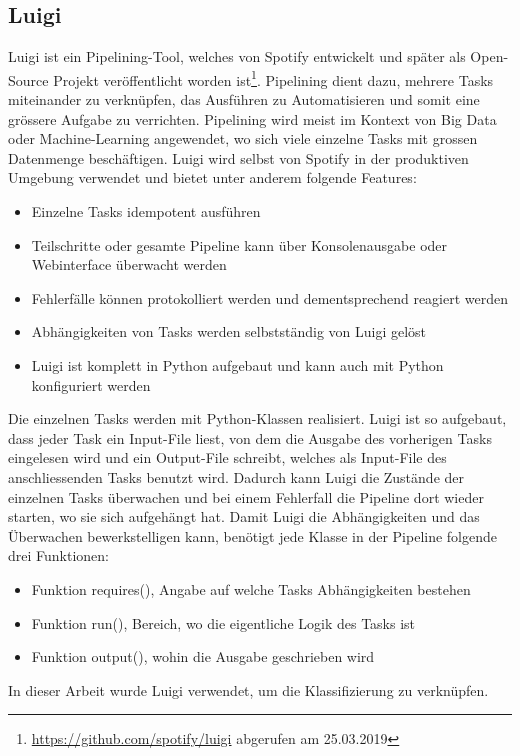 \subsection{Luigi}
Luigi ist ein Pipelining-Tool, welches von Spotify entwickelt und später als Open-Source Projekt veröffentlicht worden ist\footnote{\url{https://github.com/spotify/luigi} abgerufen am 25.03.2019}.
Pipelining dient dazu, mehrere Tasks miteinander zu verknüpfen, das Ausführen zu Automatisieren und somit eine grössere Aufgabe zu verrichten.
Pipelining wird meist im Kontext von Big Data oder Machine-Learning angewendet, wo sich viele einzelne Tasks mit grossen Datenmenge beschäftigen.
Luigi wird selbst von Spotify in der produktiven Umgebung verwendet und bietet unter anderem folgende Features:
\begin{itemize}
	\item Einzelne Tasks idempotent ausführen
	\item Teilschritte oder gesamte Pipeline kann über Konsolenausgabe oder Webinterface überwacht werden
	\item Fehlerfälle können protokolliert werden und dementsprechend reagiert werden
	\item Abhängigkeiten von Tasks werden selbstständig von Luigi gelöst
	\item Luigi ist komplett in Python aufgebaut und kann auch mit Python konfiguriert werden
\end{itemize}
Die einzelnen Tasks werden mit Python-Klassen realisiert.
Luigi ist so aufgebaut, dass jeder Task ein Input-File liest, von dem die Ausgabe des vorherigen Tasks eingelesen wird und ein Output-File schreibt, welches als Input-File des anschliessenden Tasks benutzt wird.
Dadurch kann Luigi die Zustände der einzelnen Tasks überwachen und bei einem Fehlerfall die Pipeline dort wieder starten, wo sie sich aufgehängt hat.
Damit Luigi die Abhängigkeiten und das Überwachen bewerkstelligen kann, benötigt jede Klasse in der Pipeline folgende drei Funktionen:
\begin{itemize}
	\item Funktion requires(), Angabe auf welche Tasks Abhängigkeiten bestehen
	\item Funktion run(), Bereich, wo die eigentliche Logik des Tasks ist
	\item Funktion output(), wohin die Ausgabe geschrieben wird
\end{itemize}
In dieser Arbeit wurde Luigi verwendet, um die Klassifizierung zu verknüpfen.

◆ **Your assignment**
Leave the pictures out, and print every line of the listing exactly as written.

◆ **Response area**
 \subsection{Luigi}
Luigi ist ein Pipelining-Tool, welches von Spotify entwickelt und später als Open-Source Projekt veröffentlicht worden ist\footnote{\url{https://github.com/spotify/luigi} abgerufen am 25.03.2019}.
Pipelining dient dazu, mehrere Tasks miteinander zu verknüpfen, das Ausführen zu Automatisieren und somit eine grössere Aufgabe zu verrichten.
Pipelining wird meist im Kontext von Big Data oder Machine-Learning angewendet, wo sich viele einzelne Tasks mit grossen Datenmenge beschäftigen.
Luigi wird selbst von Spotify in der produktiven Umgebung verwendet und bietet unter anderem folgende Features:
\begin{itemize}
	\item Einzelne Tasks idempotent ausführen
	\item Teilschritte oder gesamte Pipeline kann über Konsolenausgabe oder Webinterface überwacht werden
	\item Fehlerfälle können protokolliert werden und dementsprechend reagiert werden
	\item Abhängigkeiten von Tasks werden selbstständig von Luigi gelöst
	\item Luigi ist komplett in Python aufgebaut und kann auch mit Python konfiguriert werden
\end{itemize}
Die einzelnen Tasks werden mit Python-Klassen realisiert.
Luigi ist so aufgebaut, dass jeder Task ein Input-File liest, von dem die Ausgabe des vorherigen Tasks eingelesen wird und ein Output-File schreibt, welches als Input-File des anschliessenden Tasks benutzt wird.
Dadurch kann Luigi die Zustände der einzelnen Tasks überwachen und bei einem Fehlerfall die Pipeline dort wieder starten, wo sie sich aufgehängt hat.
Damit Luigi die Abhängigkeiten und das Überwachen bewerkstelligen kann, benötigt jede Klasse in der Pipeline folgende drei Funktionen:
\begin{itemize}
	\item Funktion requires(), Angabe auf welche Tasks Abhängigkeiten bestehen
	\item Funktion run(), Bereich, wo die eigentliche Logik des Tasks ist
	\item Funktion output(), wohin die Ausgabe geschrieben wird
\end{itemize}
In dieser Arbeit wurde Luigi verwendet, um die Klassifizierung zu verknüpfen.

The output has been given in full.